### [Problem statement]
Word for word, reproduce every line of the data below.

Dataset entries
***
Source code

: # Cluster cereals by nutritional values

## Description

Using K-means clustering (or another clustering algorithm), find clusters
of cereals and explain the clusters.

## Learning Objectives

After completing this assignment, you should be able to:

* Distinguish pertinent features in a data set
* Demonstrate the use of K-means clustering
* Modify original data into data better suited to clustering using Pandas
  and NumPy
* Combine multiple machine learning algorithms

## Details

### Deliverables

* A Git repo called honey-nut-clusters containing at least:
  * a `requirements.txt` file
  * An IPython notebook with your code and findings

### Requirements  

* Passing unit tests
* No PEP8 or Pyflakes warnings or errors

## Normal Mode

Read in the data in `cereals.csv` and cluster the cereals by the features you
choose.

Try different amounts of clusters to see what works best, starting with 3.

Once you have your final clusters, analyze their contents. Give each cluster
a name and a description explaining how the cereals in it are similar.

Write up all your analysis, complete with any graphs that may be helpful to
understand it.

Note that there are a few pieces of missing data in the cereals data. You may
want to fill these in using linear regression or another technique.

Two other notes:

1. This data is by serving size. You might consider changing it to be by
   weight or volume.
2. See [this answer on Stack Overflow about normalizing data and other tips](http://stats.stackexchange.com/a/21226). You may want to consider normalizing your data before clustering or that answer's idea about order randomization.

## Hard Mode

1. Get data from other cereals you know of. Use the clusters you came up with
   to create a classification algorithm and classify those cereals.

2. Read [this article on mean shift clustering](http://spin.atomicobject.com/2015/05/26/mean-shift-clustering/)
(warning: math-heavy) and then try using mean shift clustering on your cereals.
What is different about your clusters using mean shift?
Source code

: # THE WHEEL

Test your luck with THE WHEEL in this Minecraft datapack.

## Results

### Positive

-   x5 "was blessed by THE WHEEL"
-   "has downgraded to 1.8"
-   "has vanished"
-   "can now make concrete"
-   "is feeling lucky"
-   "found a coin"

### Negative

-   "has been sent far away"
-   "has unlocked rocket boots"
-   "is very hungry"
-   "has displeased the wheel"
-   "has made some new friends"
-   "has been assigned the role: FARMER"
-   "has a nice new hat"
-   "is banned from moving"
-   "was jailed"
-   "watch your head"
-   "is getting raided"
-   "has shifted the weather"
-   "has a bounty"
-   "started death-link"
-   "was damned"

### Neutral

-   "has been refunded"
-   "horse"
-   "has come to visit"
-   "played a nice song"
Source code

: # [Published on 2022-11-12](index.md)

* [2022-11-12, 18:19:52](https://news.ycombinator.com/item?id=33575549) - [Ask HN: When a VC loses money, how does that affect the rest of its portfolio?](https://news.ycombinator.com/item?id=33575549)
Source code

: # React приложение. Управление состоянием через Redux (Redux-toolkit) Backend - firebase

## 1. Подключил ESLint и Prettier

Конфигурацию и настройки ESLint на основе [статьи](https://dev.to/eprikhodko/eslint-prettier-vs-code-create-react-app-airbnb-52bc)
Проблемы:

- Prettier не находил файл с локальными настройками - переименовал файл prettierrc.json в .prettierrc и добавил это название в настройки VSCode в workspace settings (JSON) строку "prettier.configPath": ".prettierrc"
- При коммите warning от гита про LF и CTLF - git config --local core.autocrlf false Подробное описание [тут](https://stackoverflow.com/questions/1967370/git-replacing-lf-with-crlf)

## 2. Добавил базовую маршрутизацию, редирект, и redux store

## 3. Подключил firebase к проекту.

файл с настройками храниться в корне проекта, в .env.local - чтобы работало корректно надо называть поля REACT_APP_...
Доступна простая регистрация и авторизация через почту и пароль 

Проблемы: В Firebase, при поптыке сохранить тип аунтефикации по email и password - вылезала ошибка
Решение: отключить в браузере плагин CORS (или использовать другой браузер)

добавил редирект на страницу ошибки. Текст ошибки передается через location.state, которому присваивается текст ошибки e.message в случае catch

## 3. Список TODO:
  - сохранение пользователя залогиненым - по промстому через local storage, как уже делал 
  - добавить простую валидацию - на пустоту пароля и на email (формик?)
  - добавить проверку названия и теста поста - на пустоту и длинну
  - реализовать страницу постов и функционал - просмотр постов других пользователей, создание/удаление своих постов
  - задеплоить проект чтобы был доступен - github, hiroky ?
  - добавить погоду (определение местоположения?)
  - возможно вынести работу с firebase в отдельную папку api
***
### [Written answer]
Source code

: # Cluster cereals by nutritional values

## Description

Using K-means clustering (or another clustering algorithm), find clusters
of cereals and explain the clusters.

## Learning Objectives

After completing this assignment, you should be able to:

* Distinguish pertinent features in a data set
* Demonstrate the use of K-means clustering
* Modify original data into data better suited to clustering using Pandas
  and NumPy
* Combine multiple machine learning algorithms

## Details

### Deliverables

* A Git repo called honey-nut-clusters containing at least:
  * a `requirements.txt` file
  * An IPython notebook with your code and findings

### Requirements  

* Passing unit tests
* No PEP8 or Pyflakes warnings or errors

## Normal Mode

Read in the data in `cereals.csv` and cluster the cereals by the features you
choose.

Try different amounts of clusters to see what works best, starting with 3.

Once you have your final clusters, analyze their contents. Give each cluster
a name and a description explaining how the cereals in it are similar.

Write up all your analysis, complete with any graphs that may be helpful to
understand it.

Note that there are a few pieces of missing data in the cereals data. You may
want to fill these in using linear regression or another technique.

Two other notes:

1. This data is by serving size. You might consider changing it to be by
   weight or volume.
2. See [this answer on Stack Overflow about normalizing data and other tips](http://stats.stackexchange.com/a/21226). You may want to consider normalizing your data before clustering or that answer's idea about order randomization.

## Hard Mode

1. Get data from other cereals you know of. Use the clusters you came up with
   to create a classification algorithm and classify those cereals.

2. Read [this article on mean shift clustering](http://spin.atomicobject.com/2015/05/26/mean-shift-clustering/)
(warning: math-heavy) and then try using mean shift clustering on your cereals.
What is different about your clusters using mean shift?
Source code

: # THE WHEEL

Test your luck with THE WHEEL in this Minecraft datapack.

## Results

### Positive

-   x5 "was blessed by THE WHEEL"
-   "has downgraded to 1.8"
-   "has vanished"
-   "can now make concrete"
-   "is feeling lucky"
-   "found a coin"

### Negative

-   "has been sent far away"
-   "has unlocked rocket boots"
-   "is very hungry"
-   "has displeased the wheel"
-   "has made some new friends"
-   "has been assigned the role: FARMER"
-   "has a nice new hat"
-   "is banned from moving"
-   "was jailed"
-   "watch your head"
-   "is getting raided"
-   "has shifted the weather"
-   "has a bounty"
-   "started death-link"
-   "was damned"

### Neutral

-   "has been refunded"
-   "horse"
-   "has come to visit"
-   "played a nice song"
Source code

: # [Published on 2022-11-12](index.md)

* [2022-11-12, 18:19:52](https://news.ycombinator.com/item?id=33575549) - [Ask HN: When a VC loses money, how does that affect the rest of its portfolio?](https://news.ycombinator.com/item?id=33575549)
Source code

: # React приложение. Управление состоянием через Redux (Redux-toolkit) Backend - firebase

## 1. Подключил ESLint и Prettier

Конфигурацию и настройки ESLint на основе [статьи](https://dev.to/eprikhodko/eslint-prettier-vs-code-create-react-app-airbnb-52bc)
Проблемы:

- Prettier не находил файл с локальными настройками - переименовал файл prettierrc.json в .prettierrc и добавил это название в настройки VSCode в workspace settings (JSON) строку "prettier.configPath": ".prettierrc"
- При коммите warning от гита про LF и CTLF - git config --local core.autocrlf false Подробное описание [тут](https://stackoverflow.com/questions/1967370/git-replacing-lf-with-crlf)

## 2. Добавил базовую маршрутизацию, редирект, и redux store

## 3. Подключил firebase к проекту.

файл с настройками храниться в корне проекта, в .env.local - чтобы работало корректно надо называть поля REACT_APP_...
Доступна простая регистрация и авторизация через почту и пароль 

Проблемы: В Firebase, при поптыке сохранить тип аунтефикации по email и password - вылезала ошибка
Решение: отключить в браузере плагин CORS (или использовать другой браузер)

добавил редирект на страницу ошибки. Текст ошибки передается через location.state, которому присваивается текст ошибки e.message в случае catch

## 3. Список TODO:
  - сохранение пользователя залогиненым - по промстому через local storage, как уже делал 
  - добавить простую валидацию - на пустоту пароля и на email (формик?)
  - добавить проверку названия и теста поста - на пустоту и длинну
  - реализовать страницу постов и функционал - просмотр постов других пользователей, создание/удаление своих постов
  - задеплоить проект чтобы был доступен - github, hiroky ?
  - добавить погоду (определение местоположения?)
  - возможно вынести работу с firebase в отдельную папку api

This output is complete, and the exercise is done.